Thus, it's very, very safe to say that Smart almost never played as the primary ball-handler without one of IT or ET in the game.
Except this factoid doesn't mean what you think it means. Smart started the season as the primary ballhandler on the FIRST unit -- remember that? He was in the starting lineup and played next to Bradley and Crowder for the vast majority of games.
http://popcornmachine.net/gf?date=20151101&game=SASBOS
Then he proceeded to play himself out of that role and by the time he got injured, the rotation clearly had evolved to the extent to which he was always on the floor with either Thomas or Turner.
http://popcornmachine.net/gf?date=20151118&game=DALBOS
The fact that he "almost never" played as the primary ballhandler (on the balance in the end of the season) is an indication of how quickly Brad S figured out he has to yank him from that role (Brad S is not exactly a short leash guy, and it only took him two weeks or so to figure out this was an unmitigated disaster).

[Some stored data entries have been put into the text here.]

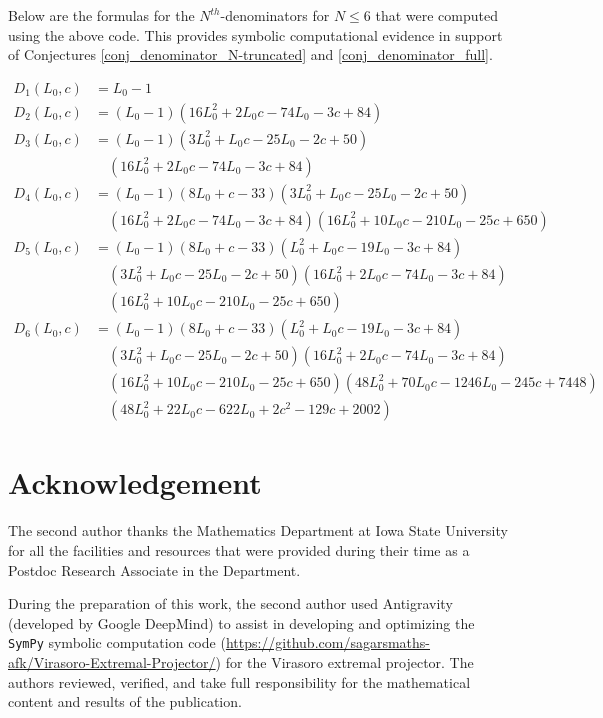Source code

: \documentclass[11pt,reqno,oneside]{amsart}
\theoremstyle{plain}
\theoremstyle{definition}
\theoremstyle{remark}
\numberwithin{equation}{section}
\newcommand{\1}{\boldsymbol{1}}
\begin{document}
Below are the formulas for the $N^{th}$-denominators for $N\le 6$ that were computed using the above code. This provides symbolic computational evidence in support of Conjectures \ref{conj_denominator_N-truncated} and \ref{conj_denominator_full}.

\begin{align}
D_{1}(L_0, c) &= L_0 - 1 \\[4pt]
D_{2}(L_0, c) &= \left(L_0 - 1\right)\left(16 L_0^{2} + 2 L_0 c - 74 L_0 - 3 c + 84\right) \\[4pt]
D_{3}(L_0, c) &= \left(L_0 - 1\right) \left(3 L_0^{2} + L_0 c - 25 L_0 - 2 c + 50\right) \nonumber \\ 
& \quad \left(16 L_0^{2} + 2 L_0 c - 74 L_0 - 3 c + 84\right) \\[4pt]
D_{4}(L_0, c) &= \left(L_0 - 1\right) \left(8 L_0 + c - 33\right) \left(3 L_0^{2} + L_0 c - 25 L_0 - 2 c + 50\right)\nonumber \\ 
& \quad  \left(16 L_0^{2} + 2 L_0 c - 74 L_0 - 3 c + 84\right)\left(16 L_0^{2} + 10 L_0 c - 210 L_0 - 25 c + 650\right) \\[4pt]
D_{5}(L_0, c) &= \left(L_0 - 1\right) \left(8 L_0 + c - 33\right) \left(L_0^{2} + L_0 c - 19 L_0 - 3 c + 84\right)\nonumber \\ 
& \quad  \left(3 L_0^{2} + L_0 c - 25 L_0 - 2 c + 50\right)\left(16 L_0^{2} + 2 L_0 c - 74 L_0 - 3 c + 84\right) \nonumber \\ 
& \quad \left(16 L_0^{2} + 10 L_0 c - 210 L_0 - 25 c + 650\right) \\[4pt]
D_{6}(L_0, c) 
&= \left(L_0 - 1\right) \left(8 L_0 + c - 33\right) \left(L_0^{2} + L_0 c - 19 L_0 - 3 c + 84\right)\nonumber \\ 
& \quad  \left(3 L_0^{2} + L_0 c - 25 L_0 - 2 c + 50\right) \left(16 L_0^{2} + 2 L_0 c - 74 L_0 - 3 c + 84\right)\nonumber \\ 
& \quad  \left(16 L_0^{2} + 10 L_0 c - 210 L_0 - 25 c + 650\right) \left(48 L_0^{2} + 70 L_0 c - 1246 L_0 - 245 c + 7448\right)\nonumber \\ 
& \quad  \left(48 L_0^{2} + 22 L_0 c - 622 L_0 + 2 c^{2} - 129 c + 2002\right)
\end{align}

\section{Acknowledgement}


The second author thanks the Mathematics Department at Iowa State University for all the facilities and resources that were provided during their time as a Postdoc Research Associate in the Department.


During the preparation of this work, the second author used Antigravity (developed by Google DeepMind) to assist in developing and optimizing the \texttt{SymPy} symbolic computation code (\url{https://github.com/sagarsmaths-afk/Virasoro-Extremal-Projector/}) for the Virasoro extremal projector. The authors reviewed, verified, and take full responsibility for the mathematical content and results of the publication.




\end{document}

But the chance was clearly given.
the vast majority of 3 games?
2 of which he played terrific basketball (a 5 assist +22 performance in a 17 point win vs Philly and an overall terrific performance against SA where he bullied Tony Parker.)

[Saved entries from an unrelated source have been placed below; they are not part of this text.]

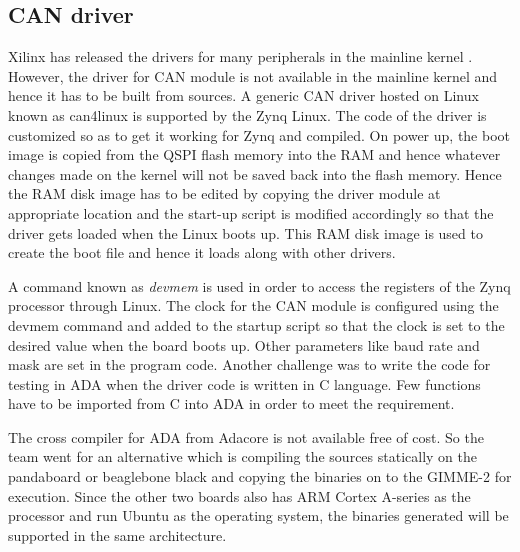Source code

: \subsection{CAN driver}
Xilinx has released the drivers for many peripherals in the mainline kernel \cite{XilDrivers}. However, the driver for CAN module is not available in the mainline kernel and hence it has to be built from sources. A generic CAN driver hosted on Linux known as can4linux \cite{can4linux} is supported by the Zynq Linux. The code of the driver is customized so as to get it working for Zynq and compiled. On power up, the boot image is copied from the QSPI flash memory into the RAM and hence whatever changes made on the kernel will not be saved back into the flash memory. Hence the RAM disk image has to be edited by copying the driver module at appropriate location and the start-up script is modified accordingly so that the driver gets loaded when the Linux boots up. This RAM disk image is used to create the boot file and hence it loads along with other drivers. 

A command known as \textit{devmem} is used in order to access the registers of the Zynq processor through Linux. The clock for the CAN module is configured using the devmem command and added to the startup script so that the clock is set to the desired value when the board boots up. Other parameters like baud rate and mask are set in the program code. Another challenge was to write the code for testing in ADA when the driver code is written in C language. Few functions have to be imported from C into ADA in order to meet the requirement.

The cross compiler for ADA from Adacore is not available free of cost. So the team went for an alternative which is compiling the sources statically on the pandaboard or beaglebone black and copying the binaries on to the GIMME-2 for execution. Since the other two boards also has ARM Cortex A-series as the processor and run Ubuntu as the operating system, the binaries generated will be supported in the same architecture. 

%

Also the offense must have evolved [dang] quick because in Marcus's last game before being hurt, he played 40 minutes. Brad was not clearly careful to play a ball handler with him, he was clearly careful to play Marcus as much as possible.

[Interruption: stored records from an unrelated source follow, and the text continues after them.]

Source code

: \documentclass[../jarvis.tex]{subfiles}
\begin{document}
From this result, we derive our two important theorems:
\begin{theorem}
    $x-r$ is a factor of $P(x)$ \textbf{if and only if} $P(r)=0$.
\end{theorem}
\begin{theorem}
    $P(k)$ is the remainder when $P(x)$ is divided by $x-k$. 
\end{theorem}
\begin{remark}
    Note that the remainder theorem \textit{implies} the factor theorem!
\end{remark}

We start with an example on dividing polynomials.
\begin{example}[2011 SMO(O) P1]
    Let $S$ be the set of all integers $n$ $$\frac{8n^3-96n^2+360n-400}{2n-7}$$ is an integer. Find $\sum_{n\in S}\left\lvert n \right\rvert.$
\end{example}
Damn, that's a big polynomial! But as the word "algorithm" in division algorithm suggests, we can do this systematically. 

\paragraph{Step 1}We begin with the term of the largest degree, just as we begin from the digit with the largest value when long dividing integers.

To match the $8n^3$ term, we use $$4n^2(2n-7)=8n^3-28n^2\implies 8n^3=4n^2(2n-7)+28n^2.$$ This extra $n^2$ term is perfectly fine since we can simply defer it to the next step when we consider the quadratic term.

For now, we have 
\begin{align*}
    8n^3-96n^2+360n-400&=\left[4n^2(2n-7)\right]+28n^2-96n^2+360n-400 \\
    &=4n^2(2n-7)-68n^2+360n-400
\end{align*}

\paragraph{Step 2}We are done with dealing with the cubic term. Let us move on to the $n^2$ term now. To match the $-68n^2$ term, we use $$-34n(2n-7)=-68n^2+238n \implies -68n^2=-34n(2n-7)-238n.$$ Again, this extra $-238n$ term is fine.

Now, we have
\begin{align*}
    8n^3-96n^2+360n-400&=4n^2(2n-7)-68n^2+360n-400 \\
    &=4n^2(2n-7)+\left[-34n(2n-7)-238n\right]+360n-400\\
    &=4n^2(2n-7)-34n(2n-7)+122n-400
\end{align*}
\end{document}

He was not repeatedly given a chance to run the offense. He didnt lose that job, Turner and Thomas took it.
Yeah, that's a short-sighted argument to make. He didn't "play himself out of the role" and Brad didn't "yank him from that role." He literally played three games to start the season, sat out three games to recover from the minor injury, came back for six games, and then had his major injury.
IT, justifiably I might add, took that starting spot from him and played like an All-Star when he went down with the injuries, so that's a very far cry from "playing himself out of the role." Further, it's not like they weren't going to play either Turner or Smart in the second unit due to limiting Smart, since Turner is useless off the ball, so they just bit the bullet for this past year with Smart's ball-handling development and played the best lineup, which included both of them.
It takes a pretty creative reinterpretation of the events to totally ignore the injuries that allowed IT the very opportunity to take the starting role from him. Smart won the starting spot in his rookie year. If he never had the major knee injury this year, then IT might have never taken the starting spot from him in the first place. It's a small sample size, but our ultimate winning percentage wasn't all that much different with IT at the helm this year than Smart at the helm.